So it seems that St. Louis Today is conducting a poll to determine which of a few select comic strips are going to be ripped from its comics pages and discarded. Lifestyles columnist Joe Holleman announces this, and on the same page breaks the news that no amount of votes will save certain other strips from getting the boot. "Blondie," "For Better or for Worse," and "Garfield," are some of the strips that might be going. "The Family Circus," "Marmaduke," and "Ziggy," are out the door already.

He starts off his column about this with a song and dance about how he once was shot at during an assignment, but now he's more scared because there's nowhere to take cover. He's kidding, of course, but he's also trying to pre-emptively divert the river of malice that's going to come rushing at him from readers. There's nothing like the threat of loss to make people very, very angry about things they haven't cared about in years.I have a feeling that "Blondie" is going to get a stay of execution, but that could be my own sense of nostalgia talking. I remember reading "Blondie" as a kid, because she was pretty and she had a business that she worked at with her friend. At no point in years of reading it did I laugh, even when I was old enough to understand that the strip was supposed to be funny. All I knew was that "Blondie" was in pretty much every paper my parents ever bought. It's always there. It's always going to be there. Always being there is what "Blondie" does.

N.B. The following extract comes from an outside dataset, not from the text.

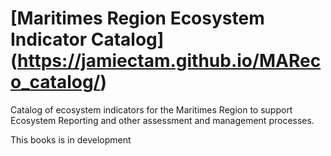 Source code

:# [Maritimes Region Ecosystem Indicator Catalog] (https://jamiectam.github.io/MAReco_catalog/)

Catalog of ecosystem indicators for the Maritimes Region to support Ecosystem Reporting and other assessment and management processes.

This books is in development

And that's the point of nostalgia. It's why we can't bear to throw out things that we'll never use and don't really want taking up space in our lives. Not everyone feels that way about "Blondie," but many people will feel that way about one of the endangered or doomed comic strips on the list.

On the other hand, many people will also feel the way I do about "Family Circus." Just thinking about that strip makes me feel like something's crawling under my skin. It could be because it was so relentlessly cutesie, but I think mainly it was because it was so cutesie about the kids. When you're a kid, you know that other kids don't say the things those children did. Sometimes the strip bothered me so much I had to cover it up with my hand while I ate my morning cereal.

The fact that both my irritation and my affection come from memories of childhood is the key understanding why these strips provoke such passionate responses. Most people know they can read these strips on the internet, or just buy a different paper, but it's not the same. The comics page is what you read when you were a child, and unable to read the longer, heavier articles. Often it's something your parents gave you to do, so they could a few moments of quiet to read the paper for themselves. These strips are direct lines to childhood memories -- not birthday parties or big events, but the everyday stuff that life is actually made of. You don't think of it every time that you read the strip, but when the strip is about to go away, you know that you'll lose that daily opportunity to remember. No wonder people fight so hard to keep things they use so little.

Perhaps you, too, have comic strips you couldn't bear to lose?